Он поднял голову и устремил глаза в сторону, куда убегала по направлению к небольшому фабричному городку тропинка.
– Как ныне сбирается вещий Олег, отмстить неразумным хазарам… – запел он.
– Их села и нивы за буйный набег обрек он мечам и пожарам… – послышалось где-то неподалеку, и почти одновременно со звуками подхваченной песни из самой гущи кустов выскочило еще двое: рыжий, веснушчатый мальчик с бойкими, бегающими, как у пойманного дикого зверька, глазами, одного возраста с подростком в матроске, и девочка смуглая, как цыганка, с тоненькой косицей, странно торчавшей за ушами, на год или на два моложе своего спутника. Оба подростка были одеты в нищенские лохмотья, и по их изнуренным лицам было видно, что оба они прошли тяжелую и мучительную школу нужды.
– Здорово, Дима! – крикнул рыжий мальчуган и протянул приятелю грязную, черную руку.
Сероглазый подросток без тени брезгливости принял и пожал ее. Потом, кивнув головой девочке, сказал:
– Как вы долго нынче… Я тут весь изсвистался, пока пришли.
– Нельзя было, – проговорила деловитым тоном последняя, – дядька долго не уходил и нас не отпускал.
– Ну, ладно, чего там! Нечего рассусоливать, – оборвал ее рыжий. И, живо обернувшись к тому, кого назвал Димой, лаконически бросил:
– А ты принес?
– Принес.
– Все принес?
– Все.
– А папирос?
– Нет, Сергей, папирос я тебе не принес. Нет их у меня. И денег нет, чтобы купить, – серьезно ответил Дима.
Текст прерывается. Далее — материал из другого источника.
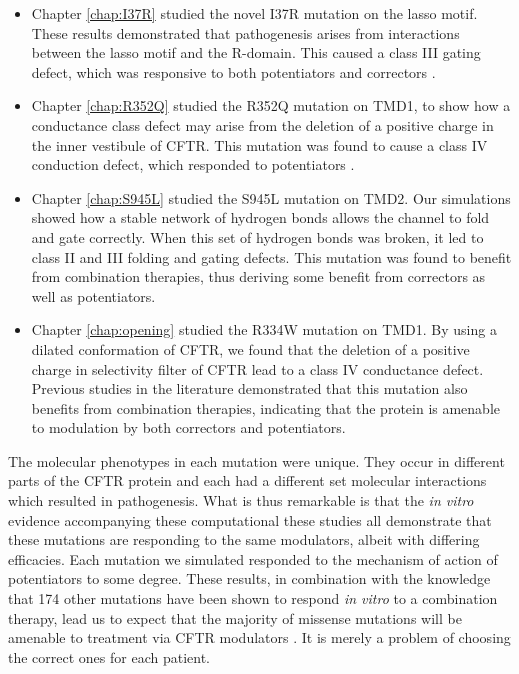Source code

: 
\begin{itemize}
	\item Chapter \ref{chap:I37R} studied the novel I37R mutation on the lasso motif. These results demonstrated that pathogenesis arises from interactions between the lasso motif and the R-domain. This caused a class III gating defect, which was responsive to both potentiators and correctors \cite{wong2022}. 
	\item Chapter \ref{chap:R352Q} studied the R352Q mutation on TMD1, to show how a conductance class defect may arise from the deletion of a positive charge in the inner vestibule of CFTR. This mutation was found to cause a class IV conduction defect, which responded to potentiators \cite{wong2022a}.
\item Chapter \ref{chap:S945L} studied the S945L mutation on TMD2. Our simulations showed how a stable network of hydrogen bonds allows the channel to fold and gate correctly. When this set of hydrogen bonds was broken, it led to class II and III folding and gating defects. This mutation was found to benefit from combination therapies, thus deriving some benefit from correctors as well as potentiators.  
\item Chapter \ref{chap:opening} studied the R334W mutation on TMD1. By using a dilated conformation of CFTR, we found that the deletion of a positive charge in selectivity filter of CFTR lead to a class IV conductance defect. Previous studies in the literature demonstrated that this mutation also benefits from combination therapies, indicating that the protein is amenable to modulation by both correctors and potentiators. 
\end{itemize}

The molecular phenotypes in each mutation were unique. They occur in different parts of the CFTR protein and each had a different set molecular interactions which resulted in pathogenesis. What is thus remarkable is that the \textit{in vitro} evidence accompanying these computational these studies all demonstrate that these mutations are responding to the same modulators, albeit with differing efficacies. Each mutation we simulated responded to the mechanism of action of potentiators to some degree. These results, in combination with the knowledge that 174 other mutations have been shown to respond \textit{in vitro} to a combination therapy, lead us to expect that the majority of missense mutations will be amenable to treatment via CFTR modulators \cite{trikafta_FDA_info}. It is merely a problem of choosing the correct ones for each patient.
– Вот те на! Зачем покупать? Ведь отчим-то небось курит?
– Курит… Ну, так что?
– Так неужто же ты у него не сумел пару папирос взять?
– Что-о-о?..
Дима выпрямился, поднял голову. Взор его загорелся.
– Раз и навсегда запомни, Сергей: взять без ведома, это значит – украсть, а я, Вадим Стоградский, на то не пойду. Понял?
Оборванец что-то буркнул себе под нос. Диме послышалось весьма обидное словцо.
– Что такое? Что ты сказал? Повтори – тяжело переводя дух и глядя на рыжего в упор, глухо отчеканил он, и сжал руки в кулаки.
Тогда смуглая девочка в лохмотьях и с босыми ногами в ссадинах и царапинах, неожиданно выступила вперед и схватила рыжего за рукав.
– Да будет вам браниться… Ей Богу, какие! лучше есть примемся. Со вчерашнего дня маковой росинки во рту не было. И дядька ругался… Да и как еще! Боже ты мой! Прибить грозился за то, что который день ничего не настреляли[1]. А где стрелять-то? А на работу берут тех, которые постарше. На нас и глядеть не хотят. Страсть как проголодалась. Дядька грозится и вовсе не кормить, покуда полтинника в день приносить не станем, а где уж тут – полтинник в день!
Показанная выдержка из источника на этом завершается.